Department of Proteomics and Signal Transduction, Max Planck Institute of Biochemistry, Martinsried, Germany.
Nat Methods. 2011 Jul 10;8(8):655-8. doi: 10.1038/nmeth.1647.
Despite progress in mass spectrometry (MS)-based phosphoproteomics, large-scale in vivo analyses remain challenging.
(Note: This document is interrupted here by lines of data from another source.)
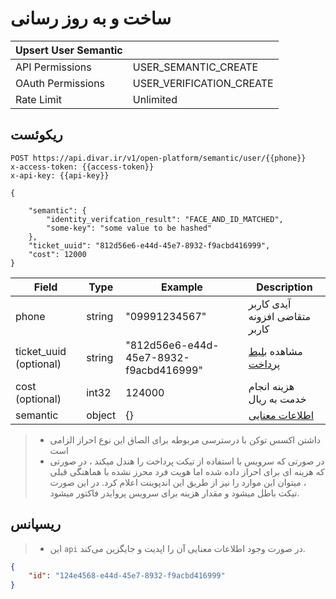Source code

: # ساخت و به روز رسانی

| Upsert User Semantic |                          |
|--------------------------|--------------------------|
| API Permissions          | USER_SEMANTIC_CREATE |
| OAuth Permissions        | USER_VERIFICATION_CREATE |
| Rate Limit               | Unlimited                |


## ریکوئست

```http request
POST https://api.divar.ir/v1/open-platform/semantic/user/{{phone}}
x-access-token: {{access-token}}
x-api-key: {{api-key}}

{

    "semantic": {
        "identity_verifcation_result": "FACE_AND_ID_MATCHED",
        "some-key": "some value to be hashed"
    },
    "ticket_uuid": "812d56e6-e44d-45e7-8932-f9acbd416999",
    "cost": 12000
}
```

| Field                | Type     | Example                                | Description                                                                                                |
|----------------------|----------|----------------------------------------|------------------------------------------------------------------------------------------------------------|
| phone                | string   | "09991234567"                          | آیدی کاربر متقاضی افزونه کاربر                                                                             |
| ticket_uuid  (optional)        | string   | "812d56e6-e44d-45e7-8932-f9acbd416999" | مشاهده [بلیط پرداخت](../payment-ticket)                                                                    |
| cost (optional)   | int32    | 124000                                 | هزینه انجام خدمت به ریال                                                                                   |
| semantic             | object   | {}                                     | [اطلاعات معنایی](semantic_data.md)                                                                              |


> - داشتن اکسس توکن با درسترسی مربوطه برای الصاق این نوع احراز الزامی است
> - در صورتی که سرویس با استفاده از تیکت پرداخت را هندل میکند ، در صورتی که هزینه ای برای احراز داده شده اما هویت فرد محرز نشده با هماهنگی قبلی ، میتوان این موارد را نیز از طریق این اندپوینت اعلام کرد. در این صورت تیکت باطل میشود و مقدار هزینه برای سرویس پروایدر فاکتور میشود.
## ریسپانس
> - این ‍`api` در صورت وجود اطلاعات معنایی آن را اپدیت و جایگزین می‌کند.
```json
{
    "id": "124e4568-e44d-45e7-8932-f9acbd416999"
}
```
Here we report a 'spike-in' stable-isotope labeling with amino acids in cell culture (SILAC) methodology using standards derived from labeled mouse liver cell lines, using which we analyzed insulin signaling. With this approach we identified 15,000 phosphosites and quantitatively compared 10,000 sites in response to insulin treatment, creating a very large, accurately quantified in vivo phosphoproteome dataset.
尽管基于质谱(MS)的磷酸化蛋白质组学取得了进展,但大规模的体内分析仍然具有挑战性。在这里,我们报告了一种使用源自标记的小鼠肝细胞系的标准品进行细胞培养中的“掺入”稳定同位素标记的氨基酸(SILAC)方法,我们使用该方法分析了胰岛素信号。通过这种方法,我们鉴定了 15000 个磷酸化位点,并定量比较了胰岛素处理后 10000 个位点,创建了一个非常大的、准确量化的体内磷酸化蛋白质组数据集。